▶ Goal of the exercise
State the number of lines in the following data that include the word "wird", with no other text.

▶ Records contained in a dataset

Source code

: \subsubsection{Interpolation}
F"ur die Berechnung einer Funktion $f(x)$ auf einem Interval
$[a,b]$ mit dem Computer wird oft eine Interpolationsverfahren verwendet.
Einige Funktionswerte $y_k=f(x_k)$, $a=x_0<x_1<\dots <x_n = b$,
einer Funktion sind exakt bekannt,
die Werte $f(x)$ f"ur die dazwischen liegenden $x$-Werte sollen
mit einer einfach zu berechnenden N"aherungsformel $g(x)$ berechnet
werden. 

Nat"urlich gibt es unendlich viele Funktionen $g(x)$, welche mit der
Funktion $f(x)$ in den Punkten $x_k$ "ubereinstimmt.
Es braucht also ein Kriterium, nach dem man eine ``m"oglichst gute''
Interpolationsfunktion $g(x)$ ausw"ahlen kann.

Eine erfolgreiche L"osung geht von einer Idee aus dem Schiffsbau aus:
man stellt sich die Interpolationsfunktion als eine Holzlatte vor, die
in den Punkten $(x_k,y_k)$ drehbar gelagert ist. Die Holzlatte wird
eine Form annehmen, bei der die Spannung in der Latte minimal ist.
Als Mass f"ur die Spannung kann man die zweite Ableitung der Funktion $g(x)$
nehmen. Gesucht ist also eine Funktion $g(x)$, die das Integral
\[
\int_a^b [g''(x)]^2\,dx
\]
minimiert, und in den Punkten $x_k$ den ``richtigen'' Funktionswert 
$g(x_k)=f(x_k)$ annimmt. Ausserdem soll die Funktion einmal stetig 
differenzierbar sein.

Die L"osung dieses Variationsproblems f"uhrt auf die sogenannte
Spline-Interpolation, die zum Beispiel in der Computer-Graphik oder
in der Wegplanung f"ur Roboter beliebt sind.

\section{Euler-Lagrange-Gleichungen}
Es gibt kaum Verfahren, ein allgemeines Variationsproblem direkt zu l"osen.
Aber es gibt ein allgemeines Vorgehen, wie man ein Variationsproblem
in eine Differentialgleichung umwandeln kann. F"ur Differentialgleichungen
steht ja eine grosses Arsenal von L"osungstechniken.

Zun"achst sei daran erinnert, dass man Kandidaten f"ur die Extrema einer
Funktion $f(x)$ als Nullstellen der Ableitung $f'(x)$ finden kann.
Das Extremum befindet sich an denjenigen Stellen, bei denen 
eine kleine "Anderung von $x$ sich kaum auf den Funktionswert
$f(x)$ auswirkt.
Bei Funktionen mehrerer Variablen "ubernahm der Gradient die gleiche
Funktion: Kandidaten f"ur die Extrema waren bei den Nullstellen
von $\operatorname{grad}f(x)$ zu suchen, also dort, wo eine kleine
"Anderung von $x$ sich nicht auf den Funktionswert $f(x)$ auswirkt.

▶ Exercise answer
2